───── DATA TO EXAMINE

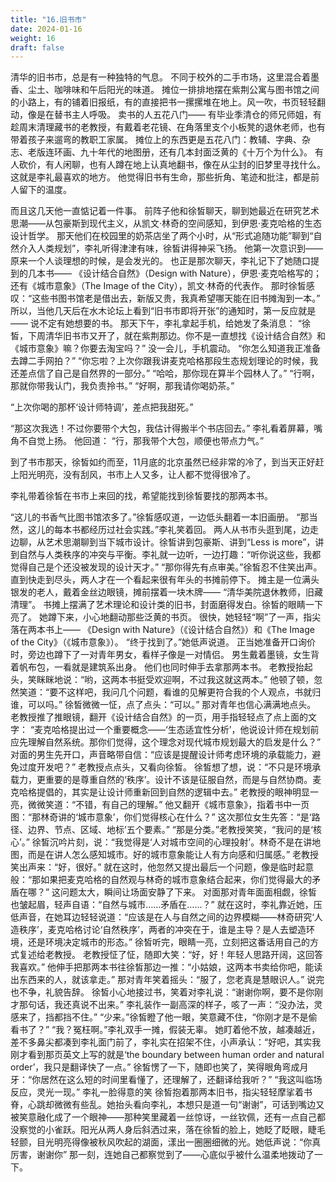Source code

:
 ```yaml
---
title: "16.旧书市"
date: 2024-01-16
weight: 16
draft: false
---
```


清华的旧书市，总是有一种独特的气息。
不同于校外的二手市场，这里混合着墨香、尘土、咖啡味和午后阳光的味道。
摊位一排排地摆在紫荆公寓与图书馆之间的小路上，有的铺着旧报纸，有的直接把书一摞摞堆在地上。风一吹，书页轻轻翻动，像是在替书主人呼吸。
卖书的人五花八门——
有毕业季清仓的师兄师姐，有趁周末清理藏书的老教授，有戴着老花镜、在角落里支个小板凳的退休老师，也有带着孩子来遛弯的教职工家属。
摊位上的东西更是五花八门：教辅、字典、杂志、老版连环画、九十年代的地图册，还有几本封面泛黄的《十万个为什么》。
有人砍价，有人闲聊，也有人蹲在地上认真地翻书，像在从尘封的旧梦里寻找什么。
这就是李礼最喜欢的地方。
他觉得旧书有生命，那些折角、笔迹和批注，都是前人留下的温度。

而且这几天他一直惦记着一件事。
前阵子他和徐皙聊天，聊到她最近在研究艺术思潮——从包豪斯到现代主义，从凯文·林奇的空间感知，到伊恩·麦克哈格的生态设计哲学。
那天他们在校园里的奶茶店坐了两个小时，从“形式追随功能”聊到“自然介入人类规划”，李礼听得津津有味，徐皙讲得神采飞扬。
他第一次意识到——原来一个人谈理想的时候，是会发光的。
也正是那次聊天，李礼记下了她随口提到的几本书——
《设计结合自然》（Design with Nature），伊恩·麦克哈格写的；
还有《城市意象》（The Image of the City），凯文·林奇的代表作。
那时徐皙感叹：“这些书图书馆老是借出去，新版又贵，我真希望哪天能在旧书摊淘到一本。”
所以，当他几天后在水木论坛上看到“旧书市即将开张”的通知时，第一反应就是——
说不定有她想要的书。
那天下午，李礼拿起手机，给她发了条消息：
“徐皙，下周清华旧书市又开了，就在紫荆那边。你不是一直想找《设计结合自然》和《城市意象》嘛？你要去淘宝吗？”
没一会儿，手机震动。
“你怎么知道我正准备去蹲二手网拍？”
“你忘啦？上次你跟我讲麦克哈格那段生态规划理论的时候，我还差点信了自己是自然界的一部分。”
“哈哈，那你现在算半个园林人了。”
“行啊，那就你带我认门，我负责拎书。”
“好啊，那我请你喝奶茶。”

“上次你喝的那杯‘设计师特调’，差点把我甜死。”

“那这次我选！不过你要带个大包，我估计得搬半个书店回去。”
李礼看着屏幕，嘴角不自觉上扬。
他回道：
“行，那我带个大包，顺便也带点力气。”

到了书市那天，徐皙如约而至，11月底的北京虽然已经非常的冷了，到当天正好赶上阳光明亮，没有刮风，书市上人又多，让人都不觉得很冷了。

李礼带着徐皙在书市上来回的找，希望能找到徐皙要找的那两本书。

“这儿的书香气比图书馆浓多了。”徐皙感叹道，一边低头翻着一本旧画册。
“那当然，这儿的每本书都经历过社会实践。”李礼笑着回。
两人从书市头逛到尾，边走边聊，从艺术思潮聊到当下城市设计。徐皙讲到包豪斯、讲到“Less is more”，讲到自然与人类秩序的冲突与平衡。李礼就一边听，一边打趣：“听你说这些，我都觉得自己是个还没被发现的设计天才。”
“那你得先有点审美。”徐皙忍不住笑出声。
直到快走到尽头，两人才在一个看起来很有年头的书摊前停下。
摊主是一位满头银发的老人，戴着金丝边眼镜，摊前摆着一块木牌——
“清华美院退休教师，旧藏清理”。
书摊上摆满了艺术理论和设计类的旧书，封面磨得发白。徐皙的眼睛一下亮了。
她蹲下来，小心地翻动那些泛黄的书页。
很快，她轻轻“啊”了一声，指尖落在两本书上——
《Design with Nature》（《设计结合自然》）和《The Image of the City》（《城市意象》）。
“终于找到了。”她低声说道。
正当她准备开口询价时，旁边也蹲下了一对青年男女，看样子像是一对情侣。
男生戴着墨镜，女生背着帆布包，一看就是建筑系出身。
他们也同时伸手去拿那两本书。
老教授抬起头，笑眯眯地说：“哟，这两本书挺受欢迎啊，不过我这就这两本。”
他顿了顿，忽然笑道：“要不这样吧，我问几个问题，看谁的见解更符合我的个人观点，书就归谁，可以吗。”
徐皙微微一怔，点了点头：“可以。”
那对青年也信心满满地点头。
老教授推了推眼镜，翻开《设计结合自然》的一页，用手指轻轻点了点上面的文字：
“麦克哈格提出过一个重要概念——‘生态适宜性分析’，他说设计师在规划前应先理解自然系统。那你们觉得，这个理念对现代城市规划最大的启发是什么？”
对面的男生先开口，声音略带自信：“应该是提醒设计师考虑环境的承载能力，避免过度开发吧？”
老教授点点头，又看向徐皙。
徐皙想了想，说：“不只是环境承载力，更重要的是尊重自然的‘秩序’。设计不该是征服自然，而是与自然协商。麦克哈格提倡的，其实是让设计师重新回到自然的逻辑中去。”
老教授的眼神明显一亮，微微笑道：“不错，有自己的理解。”
他又翻开《城市意象》，指着书中一页图：“那林奇讲的‘城市意象’，你们觉得核心在什么？”
这次那位女生先答：“是‘路径、边界、节点、区域、地标’五个要素。”
“那是分类。”老教授笑笑，“我问的是‘核心’。”
徐皙沉吟片刻，说：“我觉得是‘人对城市空间的心理投射’。林奇不是在讲地图，而是在讲人怎么感知城市。好的城市意象能让人有方向感和归属感。”
老教授笑出声来：“好，很好。”
就在这时，他忽然又提出最后一个问题，像是临时起意般：“那如果把麦克哈格的自然观与林奇的城市意象结合起来，你们觉得最大的矛盾在哪？”
这问题太大，瞬间让场面安静了下来。
对面那对青年面面相觑，徐皙也皱起眉，轻声自语：“自然与城市……矛盾在……？”
就在这时，李礼靠近她，压低声音，在她耳边轻轻说道：“应该是在人与自然之间的边界模糊——林奇研究‘人造秩序’，麦克哈格讨论‘自然秩序’，两者的冲突在于，谁是主导？是人去塑造环境，还是环境决定城市的形态。”
徐皙听完，眼睛一亮，立刻把这番话用自己的方式复述给老教授。
老教授怔了怔，随即大笑：“好，好！年轻人思路开阔，这回答我喜欢。”
他伸手把那两本书往徐皙那边一推：“小姑娘，这两本书卖给你吧，能读出东西来的人，就该拿走。”
那对青年笑着摇头：“服了，您老真是慧眼识人。”
说完也不争，礼貌告辞。
徐皙小心地接过书，笑着对李礼说：“谢谢你啊，要不是你刚才那句话，我还真说不出来。”
李礼装作一副高深的样子，咳了一声：“没办法，灵感来了，挡都挡不住。”
“少来。”徐皙瞪了他一眼，笑意藏不住，“你刚才是不是偷看书了？”
“我？冤枉啊。”李礼双手一摊，假装无辜。
她盯着他不放，越凑越近，差不多鼻尖都凑到李礼面门前了，李礼实在招架不住，小声承认：“好吧，其实我刚才看到那页英文上写的就是‘the boundary between human order and natural order’，我只是翻译快了一点。”
徐皙愣了一下，随即也笑了，笑得眼角弯成月牙：“你居然在这么短的时间里看懂了，还理解了，还翻译给我听？”
“我这叫临场反应，灵光一现。” 李礼一脸得意的笑
徐皙抱着那两本旧书，指尖轻轻摩挲着书脊，心跳却微微有些乱。她抬头看向李礼，本想只是道一句“谢谢”，可话到嘴边又被笑意融化成了一个眼神——那种笑里藏着一丝惊讶，一丝钦佩，还有一点自己都没察觉的小雀跃。阳光从两人身后斜洒过来，落在徐皙的脸上，她眨了眨眼，睫毛轻颤，目光明亮得像被秋风吹起的湖面，漾出一圈圈细微的光。她低声说：“你真厉害，谢谢你”
那一刻，连她自己都察觉到了——心底似乎被什么温柔地拨动了一下。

──────────

→ **WHAT YOU ARE ASKED TO DO**
Filter this listing and copy only the lines holding the word "City".

→ **REPLY**
还有《城市意象》（The Image of the City），凯文·林奇的代表作。
《Design with Nature》（《设计结合自然》）和《The Image of the City》（《城市意象》）。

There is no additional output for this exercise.